Что касается вышеупомянутого портрета епископа Кентерберийского, то это один из самых лучших портретов Гольбейна; он в настоящее время находится у одного дворянина и большого любителя искусств по имени Кооп, живущего в окрестностях Лондона, на Темпел-Баре, против дома лорда-казначея. У него кроме большого собрания прекрасных картин Гольбейна есть произведения и других художников.
В Амстердаме, на Вормустрат, находится очень красивый и необыкновенно тонко написанный портрет работы Гольбейна, изображающий английскую королеву в платье из серебряной парчи, украшенном множеством разных узоров из серебра, исполненном с таким редким искусством и так близко к действительности, что все невольно приходили в изумление и спрашивали, не подложен ли внизу серебряный лист[147]. Одним словом, это было весьма замечательное произведение. Кроме того, мне случилось видеть его же работы два автопортрета. Один из них, круглого формата, очень маленький, но весьма тонко и чисто исполненный в технике миниатюры, находится у любителя Якоба Розета; другой, величина головы которого почти в ладонь, замечателен по своему цвету тела и прекрасной тонкой живописи; он принадлежит известному любителю искусств Варфоломею Феррерису[148].

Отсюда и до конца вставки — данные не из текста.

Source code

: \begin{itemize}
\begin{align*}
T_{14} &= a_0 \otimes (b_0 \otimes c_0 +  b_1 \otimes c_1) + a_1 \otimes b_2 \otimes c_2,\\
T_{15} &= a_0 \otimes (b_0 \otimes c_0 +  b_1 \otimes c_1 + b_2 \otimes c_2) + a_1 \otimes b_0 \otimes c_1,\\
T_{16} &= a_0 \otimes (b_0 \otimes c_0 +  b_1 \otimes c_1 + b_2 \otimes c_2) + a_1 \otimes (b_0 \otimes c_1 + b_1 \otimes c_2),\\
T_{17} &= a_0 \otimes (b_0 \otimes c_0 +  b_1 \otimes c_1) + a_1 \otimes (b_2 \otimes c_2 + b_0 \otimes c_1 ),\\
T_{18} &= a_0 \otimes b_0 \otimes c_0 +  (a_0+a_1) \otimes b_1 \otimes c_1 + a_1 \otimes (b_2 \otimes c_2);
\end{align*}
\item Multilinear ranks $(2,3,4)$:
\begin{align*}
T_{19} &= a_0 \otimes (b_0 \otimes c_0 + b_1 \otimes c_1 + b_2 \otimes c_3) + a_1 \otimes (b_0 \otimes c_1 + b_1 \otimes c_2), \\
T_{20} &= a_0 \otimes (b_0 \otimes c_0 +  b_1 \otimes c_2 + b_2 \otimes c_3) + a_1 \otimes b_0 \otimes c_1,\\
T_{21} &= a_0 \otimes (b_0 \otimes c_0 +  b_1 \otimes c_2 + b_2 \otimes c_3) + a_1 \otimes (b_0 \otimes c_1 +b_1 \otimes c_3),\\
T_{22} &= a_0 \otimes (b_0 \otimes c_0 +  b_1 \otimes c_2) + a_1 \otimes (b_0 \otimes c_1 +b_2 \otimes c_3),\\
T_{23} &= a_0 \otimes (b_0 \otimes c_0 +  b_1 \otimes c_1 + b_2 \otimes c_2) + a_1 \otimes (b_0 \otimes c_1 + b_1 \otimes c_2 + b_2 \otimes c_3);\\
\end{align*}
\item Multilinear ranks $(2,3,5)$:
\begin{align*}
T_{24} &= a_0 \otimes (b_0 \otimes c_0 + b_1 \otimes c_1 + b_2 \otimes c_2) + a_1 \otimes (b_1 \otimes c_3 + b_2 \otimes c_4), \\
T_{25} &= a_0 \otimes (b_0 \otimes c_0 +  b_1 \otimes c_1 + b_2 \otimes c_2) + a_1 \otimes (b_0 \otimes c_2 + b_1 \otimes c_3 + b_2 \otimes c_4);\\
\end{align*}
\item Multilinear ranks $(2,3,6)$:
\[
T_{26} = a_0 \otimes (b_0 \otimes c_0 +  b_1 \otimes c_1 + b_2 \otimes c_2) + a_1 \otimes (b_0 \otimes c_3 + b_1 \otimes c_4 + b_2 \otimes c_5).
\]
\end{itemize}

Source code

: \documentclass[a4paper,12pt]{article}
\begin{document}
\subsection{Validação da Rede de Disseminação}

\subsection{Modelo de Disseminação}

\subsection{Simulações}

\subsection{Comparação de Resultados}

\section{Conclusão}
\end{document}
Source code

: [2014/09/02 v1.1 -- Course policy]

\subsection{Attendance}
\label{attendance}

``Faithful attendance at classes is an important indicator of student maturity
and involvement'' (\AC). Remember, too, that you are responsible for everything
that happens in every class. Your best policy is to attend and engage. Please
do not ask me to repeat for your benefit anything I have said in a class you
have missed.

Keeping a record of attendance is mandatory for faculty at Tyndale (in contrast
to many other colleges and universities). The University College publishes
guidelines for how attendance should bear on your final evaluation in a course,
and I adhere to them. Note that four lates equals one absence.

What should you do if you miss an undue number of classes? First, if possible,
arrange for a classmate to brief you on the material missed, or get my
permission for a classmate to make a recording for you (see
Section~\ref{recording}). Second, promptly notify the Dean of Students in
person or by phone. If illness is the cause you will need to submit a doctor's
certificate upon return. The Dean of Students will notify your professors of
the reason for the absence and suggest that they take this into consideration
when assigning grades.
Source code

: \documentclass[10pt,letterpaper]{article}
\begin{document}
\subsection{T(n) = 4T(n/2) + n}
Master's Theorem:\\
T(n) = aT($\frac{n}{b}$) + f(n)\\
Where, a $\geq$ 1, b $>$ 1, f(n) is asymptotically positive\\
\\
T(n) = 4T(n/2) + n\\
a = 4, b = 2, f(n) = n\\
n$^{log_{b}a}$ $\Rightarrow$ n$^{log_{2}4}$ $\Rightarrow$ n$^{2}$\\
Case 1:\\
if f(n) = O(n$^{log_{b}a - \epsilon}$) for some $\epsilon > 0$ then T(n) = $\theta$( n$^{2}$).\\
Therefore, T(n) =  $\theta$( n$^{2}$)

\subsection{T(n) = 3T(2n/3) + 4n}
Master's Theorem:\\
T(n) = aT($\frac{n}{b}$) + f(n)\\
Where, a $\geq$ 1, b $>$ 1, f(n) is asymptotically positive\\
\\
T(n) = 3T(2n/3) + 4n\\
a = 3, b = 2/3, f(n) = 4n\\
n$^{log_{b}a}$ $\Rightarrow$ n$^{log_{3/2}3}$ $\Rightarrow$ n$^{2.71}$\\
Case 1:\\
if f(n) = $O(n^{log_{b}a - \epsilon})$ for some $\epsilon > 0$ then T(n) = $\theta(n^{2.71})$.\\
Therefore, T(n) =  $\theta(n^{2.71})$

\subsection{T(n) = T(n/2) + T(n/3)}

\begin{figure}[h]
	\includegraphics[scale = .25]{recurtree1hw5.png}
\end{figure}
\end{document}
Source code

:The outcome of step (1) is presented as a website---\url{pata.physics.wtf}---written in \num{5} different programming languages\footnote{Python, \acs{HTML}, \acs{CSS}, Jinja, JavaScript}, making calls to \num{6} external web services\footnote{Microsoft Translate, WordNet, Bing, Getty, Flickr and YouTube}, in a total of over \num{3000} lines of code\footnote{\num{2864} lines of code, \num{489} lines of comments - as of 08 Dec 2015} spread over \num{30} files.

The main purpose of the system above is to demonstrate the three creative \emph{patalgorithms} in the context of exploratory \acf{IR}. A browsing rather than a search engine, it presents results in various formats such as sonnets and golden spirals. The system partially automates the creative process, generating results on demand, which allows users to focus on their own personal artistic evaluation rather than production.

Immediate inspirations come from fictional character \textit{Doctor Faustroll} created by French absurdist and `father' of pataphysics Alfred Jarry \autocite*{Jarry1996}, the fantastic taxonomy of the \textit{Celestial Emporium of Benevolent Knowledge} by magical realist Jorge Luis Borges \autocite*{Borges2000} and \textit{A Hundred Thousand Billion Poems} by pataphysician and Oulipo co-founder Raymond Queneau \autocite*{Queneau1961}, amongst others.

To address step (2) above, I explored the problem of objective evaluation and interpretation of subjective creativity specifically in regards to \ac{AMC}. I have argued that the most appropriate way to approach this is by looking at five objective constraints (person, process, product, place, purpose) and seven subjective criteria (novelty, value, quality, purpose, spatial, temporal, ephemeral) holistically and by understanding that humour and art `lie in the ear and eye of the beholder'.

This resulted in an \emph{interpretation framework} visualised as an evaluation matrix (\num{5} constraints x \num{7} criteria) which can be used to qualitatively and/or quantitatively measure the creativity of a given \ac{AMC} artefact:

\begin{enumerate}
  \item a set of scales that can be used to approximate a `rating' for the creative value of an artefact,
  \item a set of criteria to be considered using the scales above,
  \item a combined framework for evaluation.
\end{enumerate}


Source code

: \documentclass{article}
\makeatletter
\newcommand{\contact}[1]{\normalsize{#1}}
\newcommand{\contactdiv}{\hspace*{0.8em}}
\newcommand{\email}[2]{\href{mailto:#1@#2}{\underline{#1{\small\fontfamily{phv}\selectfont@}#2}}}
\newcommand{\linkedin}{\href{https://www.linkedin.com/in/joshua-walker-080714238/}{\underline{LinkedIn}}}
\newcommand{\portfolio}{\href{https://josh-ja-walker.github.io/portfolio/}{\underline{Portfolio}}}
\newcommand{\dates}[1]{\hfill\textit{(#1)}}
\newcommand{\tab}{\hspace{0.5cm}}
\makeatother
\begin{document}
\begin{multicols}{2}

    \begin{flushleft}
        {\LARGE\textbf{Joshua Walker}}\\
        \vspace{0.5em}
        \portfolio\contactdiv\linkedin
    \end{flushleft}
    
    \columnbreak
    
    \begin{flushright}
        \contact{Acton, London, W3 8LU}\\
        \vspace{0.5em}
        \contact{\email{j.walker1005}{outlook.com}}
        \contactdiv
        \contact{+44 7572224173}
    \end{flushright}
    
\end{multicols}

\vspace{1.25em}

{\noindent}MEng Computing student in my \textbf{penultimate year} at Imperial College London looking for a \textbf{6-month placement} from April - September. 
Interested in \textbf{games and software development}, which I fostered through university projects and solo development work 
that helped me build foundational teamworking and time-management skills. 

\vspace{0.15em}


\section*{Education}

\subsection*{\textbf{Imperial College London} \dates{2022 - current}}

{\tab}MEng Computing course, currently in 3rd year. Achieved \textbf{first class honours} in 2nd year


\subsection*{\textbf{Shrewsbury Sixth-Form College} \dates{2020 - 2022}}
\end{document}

Знаменитый Гольбейн, выказывавший во всех своих произведениях такие большие знания и такую великую мощь в живописи, в подготовке и в окончании своих картин, держался известного, определенного порядка, совершенно иного, чем все другие художники. Так, например, места, где нужно было писать волосы или бороду, он пропускал, а все остальное заканчивал вполне, как оно должно быть, с правильным распределением теней; потом, когда это высыхало, он начинал писать волосы и делал их очень волнистыми, чем придавал им естественный вид. Он с успехом и выгодой для себя употреблял много других приемов в этом роде.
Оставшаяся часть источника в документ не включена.